╭─ ENTRIES SHOWN
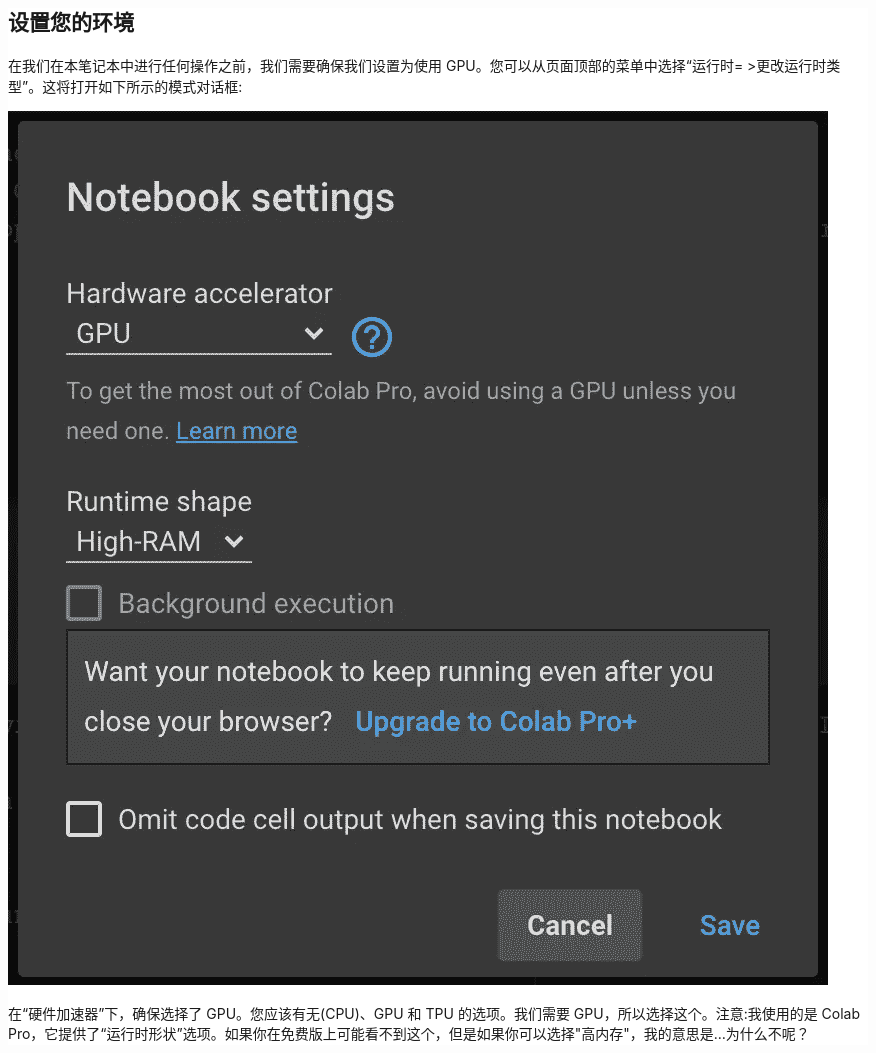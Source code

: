 ## 设置您的环境

在我们在本笔记本中进行任何操作之前，我们需要确保我们设置为使用 GPU。您可以从页面顶部的菜单中选择“运行时= >更改运行时类型”。这将打开如下所示的模式对话框:

![](img/03a72558de66aebb7d32e9a8edc86266.png)

在“硬件加速器”下，确保选择了 GPU。您应该有无(CPU)、GPU 和 TPU 的选项。我们需要 GPU，所以选择这个。注意:我使用的是 Colab Pro，它提供了“运行时形状”选项。如果你在免费版上可能看不到这个，但是如果你可以选择"高内存"，我的意思是…为什么不呢？
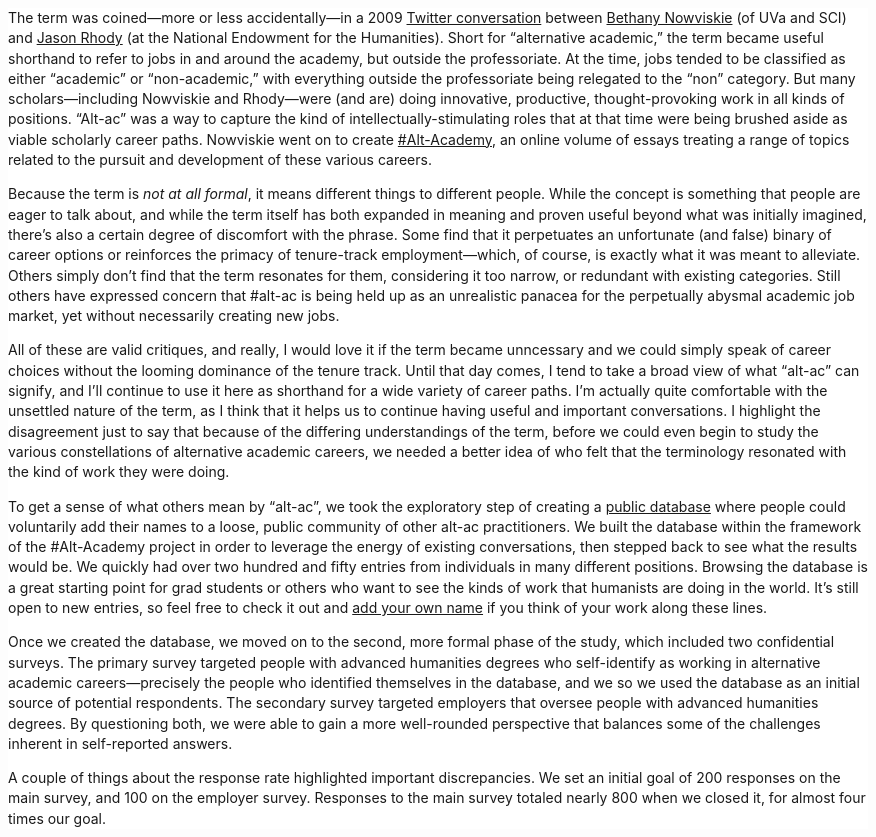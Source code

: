 The term was coined&mdash;more or less accidentally&mdash;in a 2009 [Twitter conversation](http://storify.com/nowviskie/altac-origin-stories) between [Bethany Nowviskie](http://nowviskie.org) (of UVa and SCI) and [Jason Rhody](http://misc.wordherders.net/?page_id=2) (at the National Endowment for the Humanities). Short for “alternative academic,” the term became useful shorthand to refer to jobs in and around the academy, but outside the professoriate. At the time, jobs tended to be classified as either “academic” or “non-academic,” with everything outside the professoriate being relegated to the “non” category. But many scholars&mdash;including Nowviskie and Rhody&mdash;were (and are) doing innovative, productive, thought-provoking work in all kinds of positions. “Alt-ac” was a way to capture the kind of intellectually-stimulating roles that at that time were being brushed aside as viable scholarly career paths. Nowviskie went on to create [#Alt-Academy](http://mediacommons.futureofthebook.org/alt-ac/), an online volume of essays treating a range of topics related to the pursuit and development of these various careers.

Because the term is _not at all formal_, it means different things to different people. While the concept is something that people are eager to talk about, and while the term itself has both expanded in meaning and proven useful beyond what was initially imagined, there’s also a certain degree of discomfort with the phrase. Some find that it perpetuates an unfortunate (and false) binary of career options or reinforces the primacy of tenure-track employment&mdash;which, of course, is exactly what it was meant to alleviate. Others simply don’t find that the term resonates for them, considering it too narrow, or redundant with existing categories. Still others have expressed concern that #alt-ac is being held up as an unrealistic panacea for the perpetually abysmal academic job market, yet without necessarily creating new jobs.

All of these are valid critiques, and really, I would love it if the term became unncessary and we could simply speak of career choices without the looming dominance of the tenure track. Until that day comes, I tend to take a broad view of what “alt-ac” can signify, and I’ll continue to use it here as shorthand for a wide variety of career paths. I’m actually quite comfortable with the unsettled nature of the term, as I think that it helps us to continue having useful and important conversations. I highlight the disagreement just to say that because of the differing understandings of the term, before we could even begin to study the various constellations of alternative academic careers, we needed a better idea of who felt that the terminology resonated with the kind of work they were doing.

To get a sense of what others mean by “alt-ac”, we took the exploratory step of creating a [public database](http://altacademy.wufoo.com/reports/who-we-are/) where people could voluntarily add their names to a loose, public community of other alt-ac practitioners. We built the database within the framework of the #Alt-Academy project in order to leverage the energy of existing conversations, then stepped back to see what the results would be. We quickly had over two hundred and fifty entries from individuals in many different positions. Browsing the database is a great starting point for grad students or others who want to see the kinds of work that humanists are doing in the world. It’s still open to new entries, so feel free to check it out and [add your own name](http://altacademy.wufoo.com/forms/who-we-are/) if you think of your work along these lines.

Once we created the database, we moved on to the second, more formal phase of the study, which included two confidential surveys. The primary survey targeted people with advanced humanities degrees who self-identify as working in alternative academic careers&mdash;precisely the people who identified themselves in the database, and we so we used the database as an initial source of potential respondents. The secondary survey targeted employers that oversee people with advanced humanities degrees. By questioning both, we were able to gain a more well-rounded perspective that balances some of the challenges inherent in self-reported answers.

A couple of things about the response rate highlighted important discrepancies. We set an initial goal of 200 responses on the main survey, and 100 on the employer survey. Responses to the main survey totaled nearly 800 when we closed it, for almost four times our goal.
╰─
### PROBLEM STATEMENT
Copy every line of the entries in which "important" can be found.

### OUTPUT
All of these are valid critiques, and really, I would love it if the term became unncessary and we could simply speak of career choices without the looming dominance of the tenure track. Until that day comes, I tend to take a broad view of what “alt-ac” can signify, and I’ll continue to use it here as shorthand for a wide variety of career paths. I’m actually quite comfortable with the unsettled nature of the term, as I think that it helps us to continue having useful and important conversations. I highlight the disagreement just to say that because of the differing understandings of the term, before we could even begin to study the various constellations of alternative academic careers, we needed a better idea of who felt that the terminology resonated with the kind of work they were doing.
A couple of things about the response rate highlighted important discrepancies. We set an initial goal of 200 responses on the main survey, and 100 on the employer survey. Responses to the main survey totaled nearly 800 when we closed it, for almost four times our goal.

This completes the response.